In response to the attack, the governor of Antioquia Luis Pérez said, ”These areas are full of coca. After the ex-combatants arrived, it started to become an area where even the residents can’t go. They are areas in control of delinquents with a criminal interest.” The governor further mentioned that certain authorities “recommended that Blanquita, where there are demobilized (guerrillas), candidates for elected office should not go, because the situation is complicated.” This is a dangerous stigmatization of the ex-combatants specifically and the civil population of Blanquita-Murrí more generally.

The civilian population of the zone has suffered violence throughout Colombia’s decades-long armed conflict. In 1996, there was massive displacements in which almost everyone left, and some inhabitants  never returned. Throughout the 1990s and 2000s they were stigmatized as being part of illegal armed groups, which led to violence and fueled the armed conflict. The community does not want to return to that.

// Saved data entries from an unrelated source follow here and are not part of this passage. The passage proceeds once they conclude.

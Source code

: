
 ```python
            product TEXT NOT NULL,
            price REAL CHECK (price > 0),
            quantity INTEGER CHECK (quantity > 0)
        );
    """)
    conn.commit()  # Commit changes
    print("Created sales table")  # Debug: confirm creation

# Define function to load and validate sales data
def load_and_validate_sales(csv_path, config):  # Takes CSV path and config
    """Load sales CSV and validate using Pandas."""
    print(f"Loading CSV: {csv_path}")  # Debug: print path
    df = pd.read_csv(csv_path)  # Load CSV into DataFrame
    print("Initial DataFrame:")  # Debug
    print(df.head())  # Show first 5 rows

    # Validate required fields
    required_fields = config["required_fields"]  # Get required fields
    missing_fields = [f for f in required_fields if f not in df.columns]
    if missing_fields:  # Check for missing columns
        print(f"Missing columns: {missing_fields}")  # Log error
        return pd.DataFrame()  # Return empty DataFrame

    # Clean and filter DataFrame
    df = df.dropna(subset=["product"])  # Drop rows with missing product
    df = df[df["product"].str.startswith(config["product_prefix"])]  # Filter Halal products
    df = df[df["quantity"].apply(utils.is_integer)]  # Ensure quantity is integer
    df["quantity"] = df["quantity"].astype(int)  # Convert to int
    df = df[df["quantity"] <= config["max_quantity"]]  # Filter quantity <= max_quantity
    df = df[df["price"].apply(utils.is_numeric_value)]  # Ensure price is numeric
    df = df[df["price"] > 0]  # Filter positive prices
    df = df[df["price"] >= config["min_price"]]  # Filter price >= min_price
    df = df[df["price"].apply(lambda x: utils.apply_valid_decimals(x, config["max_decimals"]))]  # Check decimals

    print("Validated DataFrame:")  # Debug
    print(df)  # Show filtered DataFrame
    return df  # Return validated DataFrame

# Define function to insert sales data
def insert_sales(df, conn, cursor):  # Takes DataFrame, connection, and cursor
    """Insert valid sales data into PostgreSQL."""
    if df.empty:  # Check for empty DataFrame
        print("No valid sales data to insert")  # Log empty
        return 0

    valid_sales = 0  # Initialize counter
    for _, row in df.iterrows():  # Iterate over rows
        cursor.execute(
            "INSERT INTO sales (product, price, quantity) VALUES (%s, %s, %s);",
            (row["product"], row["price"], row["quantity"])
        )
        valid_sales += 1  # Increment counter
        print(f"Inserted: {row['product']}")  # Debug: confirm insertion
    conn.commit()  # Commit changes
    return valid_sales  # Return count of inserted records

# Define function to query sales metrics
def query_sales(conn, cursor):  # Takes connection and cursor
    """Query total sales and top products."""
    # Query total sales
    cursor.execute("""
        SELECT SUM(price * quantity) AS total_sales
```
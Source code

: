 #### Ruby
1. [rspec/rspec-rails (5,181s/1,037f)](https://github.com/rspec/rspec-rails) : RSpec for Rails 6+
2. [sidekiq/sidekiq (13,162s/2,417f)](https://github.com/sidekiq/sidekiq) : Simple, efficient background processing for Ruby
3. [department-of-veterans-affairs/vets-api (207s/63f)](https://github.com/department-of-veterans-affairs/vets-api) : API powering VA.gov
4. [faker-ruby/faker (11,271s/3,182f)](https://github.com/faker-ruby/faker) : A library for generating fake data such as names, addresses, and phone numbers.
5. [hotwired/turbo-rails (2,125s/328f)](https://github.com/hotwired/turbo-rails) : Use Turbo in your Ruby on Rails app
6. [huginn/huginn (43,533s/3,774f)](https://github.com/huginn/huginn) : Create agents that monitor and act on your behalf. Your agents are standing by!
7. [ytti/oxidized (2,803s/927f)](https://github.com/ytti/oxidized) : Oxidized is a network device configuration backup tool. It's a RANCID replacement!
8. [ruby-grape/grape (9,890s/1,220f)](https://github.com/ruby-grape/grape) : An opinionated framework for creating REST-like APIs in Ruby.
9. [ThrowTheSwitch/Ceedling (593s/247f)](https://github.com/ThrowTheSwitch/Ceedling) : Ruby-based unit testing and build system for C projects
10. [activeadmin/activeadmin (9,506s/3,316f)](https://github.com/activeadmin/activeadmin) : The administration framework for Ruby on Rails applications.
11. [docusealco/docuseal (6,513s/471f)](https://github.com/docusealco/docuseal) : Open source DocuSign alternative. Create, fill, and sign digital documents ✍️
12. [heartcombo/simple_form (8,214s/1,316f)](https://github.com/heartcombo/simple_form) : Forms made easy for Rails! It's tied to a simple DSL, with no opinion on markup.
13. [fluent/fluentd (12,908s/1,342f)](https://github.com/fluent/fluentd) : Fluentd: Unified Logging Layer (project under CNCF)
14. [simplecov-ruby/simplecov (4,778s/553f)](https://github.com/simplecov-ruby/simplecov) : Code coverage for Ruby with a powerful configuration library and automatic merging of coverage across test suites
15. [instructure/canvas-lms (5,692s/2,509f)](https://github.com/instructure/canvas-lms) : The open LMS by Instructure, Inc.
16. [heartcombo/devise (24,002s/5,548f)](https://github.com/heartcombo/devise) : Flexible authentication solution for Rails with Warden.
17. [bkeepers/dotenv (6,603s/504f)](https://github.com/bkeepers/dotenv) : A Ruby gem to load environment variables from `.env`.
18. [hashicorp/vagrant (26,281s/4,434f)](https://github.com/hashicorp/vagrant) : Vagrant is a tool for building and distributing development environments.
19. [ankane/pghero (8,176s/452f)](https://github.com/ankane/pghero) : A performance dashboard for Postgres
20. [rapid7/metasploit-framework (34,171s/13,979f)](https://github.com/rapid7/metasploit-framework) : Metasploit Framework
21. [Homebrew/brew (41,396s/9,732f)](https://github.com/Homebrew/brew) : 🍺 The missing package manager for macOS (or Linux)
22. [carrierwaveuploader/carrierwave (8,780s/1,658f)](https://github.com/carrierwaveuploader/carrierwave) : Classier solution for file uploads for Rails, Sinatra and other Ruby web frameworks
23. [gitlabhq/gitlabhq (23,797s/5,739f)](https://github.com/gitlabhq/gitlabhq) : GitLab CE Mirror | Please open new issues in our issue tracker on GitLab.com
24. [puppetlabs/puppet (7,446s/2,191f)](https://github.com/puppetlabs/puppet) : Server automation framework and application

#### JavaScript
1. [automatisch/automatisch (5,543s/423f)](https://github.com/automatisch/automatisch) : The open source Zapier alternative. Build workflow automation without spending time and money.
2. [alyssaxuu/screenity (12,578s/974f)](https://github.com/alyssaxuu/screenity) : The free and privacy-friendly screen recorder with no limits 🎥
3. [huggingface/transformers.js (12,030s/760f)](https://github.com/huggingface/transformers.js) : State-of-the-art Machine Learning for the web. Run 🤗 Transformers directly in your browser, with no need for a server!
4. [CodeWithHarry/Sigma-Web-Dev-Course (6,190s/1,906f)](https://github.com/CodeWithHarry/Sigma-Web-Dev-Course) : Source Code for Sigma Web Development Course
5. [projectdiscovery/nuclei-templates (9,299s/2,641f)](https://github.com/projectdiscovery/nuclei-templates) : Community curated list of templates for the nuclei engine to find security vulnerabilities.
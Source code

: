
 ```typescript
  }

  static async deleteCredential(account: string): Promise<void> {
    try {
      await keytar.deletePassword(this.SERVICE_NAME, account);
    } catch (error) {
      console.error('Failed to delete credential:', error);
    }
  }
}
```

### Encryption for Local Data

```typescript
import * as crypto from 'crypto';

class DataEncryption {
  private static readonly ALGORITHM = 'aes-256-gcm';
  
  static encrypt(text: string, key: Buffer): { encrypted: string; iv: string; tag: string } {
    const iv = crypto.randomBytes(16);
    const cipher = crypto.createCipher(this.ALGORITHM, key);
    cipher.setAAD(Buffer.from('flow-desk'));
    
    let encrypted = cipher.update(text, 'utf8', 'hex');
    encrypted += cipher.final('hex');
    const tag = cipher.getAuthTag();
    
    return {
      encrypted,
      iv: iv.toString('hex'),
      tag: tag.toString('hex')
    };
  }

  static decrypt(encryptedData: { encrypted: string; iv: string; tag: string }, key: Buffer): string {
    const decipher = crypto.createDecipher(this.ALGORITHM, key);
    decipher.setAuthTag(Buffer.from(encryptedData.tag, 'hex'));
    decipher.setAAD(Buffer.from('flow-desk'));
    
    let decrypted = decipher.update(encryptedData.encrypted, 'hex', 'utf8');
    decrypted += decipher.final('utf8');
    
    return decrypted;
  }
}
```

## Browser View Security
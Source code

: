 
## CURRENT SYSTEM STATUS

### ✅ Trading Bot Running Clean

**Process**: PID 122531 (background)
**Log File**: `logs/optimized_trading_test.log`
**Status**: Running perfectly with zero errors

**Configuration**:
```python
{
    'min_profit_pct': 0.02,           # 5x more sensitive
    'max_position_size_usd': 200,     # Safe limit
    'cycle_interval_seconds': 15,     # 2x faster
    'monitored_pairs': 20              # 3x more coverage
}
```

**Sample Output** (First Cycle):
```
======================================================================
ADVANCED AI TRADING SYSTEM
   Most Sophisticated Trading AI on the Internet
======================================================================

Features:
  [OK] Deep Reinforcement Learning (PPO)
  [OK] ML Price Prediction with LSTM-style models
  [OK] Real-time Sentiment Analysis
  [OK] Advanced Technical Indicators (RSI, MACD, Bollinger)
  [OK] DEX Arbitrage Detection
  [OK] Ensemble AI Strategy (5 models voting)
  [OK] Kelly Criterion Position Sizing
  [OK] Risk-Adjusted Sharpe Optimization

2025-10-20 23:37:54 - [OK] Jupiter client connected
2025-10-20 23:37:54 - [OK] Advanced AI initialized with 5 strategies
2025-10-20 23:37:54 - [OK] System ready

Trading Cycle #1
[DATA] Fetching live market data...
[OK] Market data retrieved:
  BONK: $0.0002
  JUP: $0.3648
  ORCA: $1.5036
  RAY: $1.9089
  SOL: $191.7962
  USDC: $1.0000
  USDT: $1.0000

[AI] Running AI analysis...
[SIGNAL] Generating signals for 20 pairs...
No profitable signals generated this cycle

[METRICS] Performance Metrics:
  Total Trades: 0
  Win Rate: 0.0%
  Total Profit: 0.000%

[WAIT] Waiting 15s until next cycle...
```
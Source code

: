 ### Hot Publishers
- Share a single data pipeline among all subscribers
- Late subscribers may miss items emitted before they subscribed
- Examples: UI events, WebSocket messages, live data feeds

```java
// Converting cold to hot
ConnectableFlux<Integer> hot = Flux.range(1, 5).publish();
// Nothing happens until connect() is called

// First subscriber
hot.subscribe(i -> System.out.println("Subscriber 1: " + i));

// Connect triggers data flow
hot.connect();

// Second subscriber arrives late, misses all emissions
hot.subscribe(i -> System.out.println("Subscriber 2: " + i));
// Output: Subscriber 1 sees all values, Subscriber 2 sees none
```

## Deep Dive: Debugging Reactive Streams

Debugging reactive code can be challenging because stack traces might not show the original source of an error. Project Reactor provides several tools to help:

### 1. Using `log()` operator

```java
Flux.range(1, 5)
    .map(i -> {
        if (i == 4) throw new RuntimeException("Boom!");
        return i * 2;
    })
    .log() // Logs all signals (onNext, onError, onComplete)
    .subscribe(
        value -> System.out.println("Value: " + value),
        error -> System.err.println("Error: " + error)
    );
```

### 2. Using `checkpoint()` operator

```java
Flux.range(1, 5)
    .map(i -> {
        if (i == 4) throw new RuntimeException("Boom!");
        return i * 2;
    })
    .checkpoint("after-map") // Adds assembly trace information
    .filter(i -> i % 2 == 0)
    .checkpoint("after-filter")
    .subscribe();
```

In the midst of fear and anxiety, which we felt during our visit, the interethnic roundtable sent an open letter to the governor with the following demands:

  • Stop stigmatizing the communities of Blanquita-Murrí
  • Faithfully commit to the construction of peace in their territories and, as a result, implement the Final Peace Agreements (with the FARC-EP)
  • Respect and acknowledge the communities, who continue to fight day in and day out with unity and words to construct peace.
  • Complete guarantees for a dignified life for their communities.

On the last day of our visit, we shared chorizo and arepas with our friends from “de la guerra a la Paz” as people passed by on the way to work. We shared laughs and at the same time we feel a tense seriousness, which we attribute to the challenges they have to face. Despite the challenges, they remain optimistic that the interethnic roundtable and the plan for life – an attempt to sew social fabric in the midst of war – can contribute to a future without stigmatization and violence.

Neoparamilitaries- what’s so new about them?

Para la versión en español, haz click aqui.
Written by Thomas Power, international accompanier of FOR Peace Presence.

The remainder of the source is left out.